Report every line of the listing below in which the string "subfigure" appears.

The data:
^^^^
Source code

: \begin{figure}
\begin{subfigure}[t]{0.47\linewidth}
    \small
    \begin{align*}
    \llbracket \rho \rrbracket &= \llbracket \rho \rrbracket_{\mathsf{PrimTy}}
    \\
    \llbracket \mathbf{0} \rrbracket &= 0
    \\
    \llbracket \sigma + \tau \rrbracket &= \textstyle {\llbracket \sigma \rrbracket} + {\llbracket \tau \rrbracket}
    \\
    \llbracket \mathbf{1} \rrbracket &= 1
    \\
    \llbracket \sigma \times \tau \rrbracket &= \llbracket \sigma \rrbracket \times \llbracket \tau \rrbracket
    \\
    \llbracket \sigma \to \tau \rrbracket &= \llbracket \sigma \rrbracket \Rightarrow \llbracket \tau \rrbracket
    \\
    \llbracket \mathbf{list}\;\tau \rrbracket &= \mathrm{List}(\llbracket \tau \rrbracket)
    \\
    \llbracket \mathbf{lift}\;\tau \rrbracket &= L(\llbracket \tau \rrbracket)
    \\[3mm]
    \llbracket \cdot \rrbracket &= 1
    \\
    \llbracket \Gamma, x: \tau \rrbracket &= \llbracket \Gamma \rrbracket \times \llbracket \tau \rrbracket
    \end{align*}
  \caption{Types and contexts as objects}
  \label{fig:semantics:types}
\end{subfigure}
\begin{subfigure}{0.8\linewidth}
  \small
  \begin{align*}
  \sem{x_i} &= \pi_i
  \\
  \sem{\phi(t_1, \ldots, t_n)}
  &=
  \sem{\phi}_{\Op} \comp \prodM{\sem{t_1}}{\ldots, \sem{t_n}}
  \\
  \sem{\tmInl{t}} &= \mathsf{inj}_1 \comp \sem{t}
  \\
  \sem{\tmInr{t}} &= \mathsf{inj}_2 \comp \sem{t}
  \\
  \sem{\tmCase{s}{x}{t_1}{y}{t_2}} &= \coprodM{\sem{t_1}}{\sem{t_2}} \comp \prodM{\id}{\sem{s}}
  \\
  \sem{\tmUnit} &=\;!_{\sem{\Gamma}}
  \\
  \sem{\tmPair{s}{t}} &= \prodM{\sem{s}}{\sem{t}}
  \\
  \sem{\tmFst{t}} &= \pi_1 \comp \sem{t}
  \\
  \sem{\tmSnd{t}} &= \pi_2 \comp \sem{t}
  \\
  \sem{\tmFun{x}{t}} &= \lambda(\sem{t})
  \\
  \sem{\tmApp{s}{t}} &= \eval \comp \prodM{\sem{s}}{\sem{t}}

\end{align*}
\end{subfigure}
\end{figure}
^^^^
Task solution:
\begin{subfigure}[t]{0.47\linewidth}
\end{subfigure}
\begin{subfigure}{0.8\linewidth}
\end{subfigure}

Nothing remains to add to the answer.